Anti-government protesters hold up signs during a rally at the Democracy Monument in Bangkok on August 16, 2020. Photo credit: Lillian SUWANRUMPHA / AFP
BANGKOK, Thailand—Around a thousand black-clad protesters echoed chants of “down with dictatorship” in the Thai capital of Bangkok on Sunday, August 16. As the night went on, the crowd ballooned to an estimated 10,000 people, who marched in solidarity with a defiant new youth-led movement that’s been calling on the government to return power to the people. Sunday’s rally, held at the iconic Democracy Monument, was by far the largest anti-government protest in the country since the military coup in 2014.
The new movement has been gaining traction since February over dissatisfaction with the military-backed government, though the coronavirus pandemic put a momentary pause on activity.Large-scale demonstrations were reignited in July when protest leaders began demanding three major structural changes: the dissolution of parliament, the rewriting of the nation’s constitution and the end to the intimidation of government critics. Demonstrations are growing larger and have united Thai citizens from different backgrounds in calls for democracy.
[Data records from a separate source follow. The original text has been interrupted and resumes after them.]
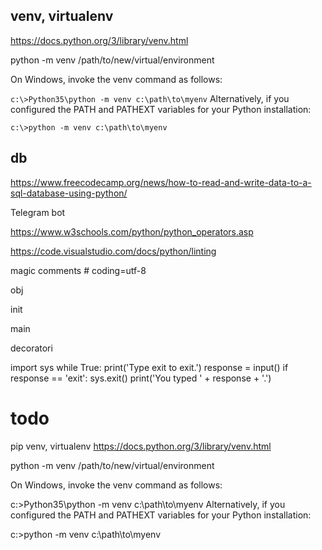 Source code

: ## venv, virtualenv
https://docs.python.org/3/library/venv.html

python -m venv /path/to/new/virtual/environment

On Windows, invoke the venv command as follows:

`c:\>Python35\python -m venv c:\path\to\myenv`
Alternatively, if you configured the PATH and PATHEXT variables for your Python installation:

`c:\>python -m venv c:\path\to\myenv`

## db

https://www.freecodecamp.org/news/how-to-read-and-write-data-to-a-sql-database-using-python/

Telegram bot

https://www.w3schools.com/python/python_operators.asp

https://code.visualstudio.com/docs/python/linting
 
magic comments # coding=utf-8

obj

init

main

decoratori

import sys
             while True:
                 print('Type exit to exit.')
                 response = input()
                 if response == 'exit':
                     sys.exit()
                 print('You typed ' + response + '.')



# todo
pip
venv, virtualenv
https://docs.python.org/3/library/venv.html

python -m venv /path/to/new/virtual/environment

On Windows, invoke the venv command as follows:

c:\>Python35\python -m venv c:\path\to\myenv
Alternatively, if you configured the PATH and PATHEXT variables for your Python installation:

c:\>python -m venv c:\path\to\myenv

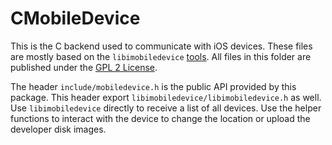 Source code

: #  CMobileDevice

This is the C backend used to communicate with iOS devices. These files are mostly based on the `libimobiledevice` [tools](https://github.com/libimobiledevice/libimobiledevice/tree/master/tools). All files in this folder are published under the [GPL 2 License](COPYRIGHT).

The header `include/mobiledevice.h` is the public API provided by this package. This header export `libimobiledevice/libimobiledevice.h` as well. Use `libimobiledevice` directly to receive a list of all devices. Use the helper functions to interact with the device to change the location or upload the developer disk images.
Sunday’s rally stood out from others in its overt criticism of the Thai government and rejections of deeply rooted social norms that are typically taboo due to the country’s strict “lese-majeste” laws—criticizing the monarchy is punishable by up to 15 years in prison.Speakers st Sunday’s event also encouraged more human rights-focused policies on sex work, abortion and LGBTQ freedoms.Bangkok police said that about 10,000 people attended the protests, while Tattep Ruangprapaikitseree, the leader of the Free People movement spearheading protests, told VICE News on Monday, August 17, that his organization estimates around 30,000 people were in attendance.
“This shows that the establishment must respond to our three demands,” he said.At a few different points, a few dozen counter-protesters led by traditionalists who believe the current system should not be challenged yelled down anti-government demonstrators. Although tensions were high, there were no clashes between the opposing groups.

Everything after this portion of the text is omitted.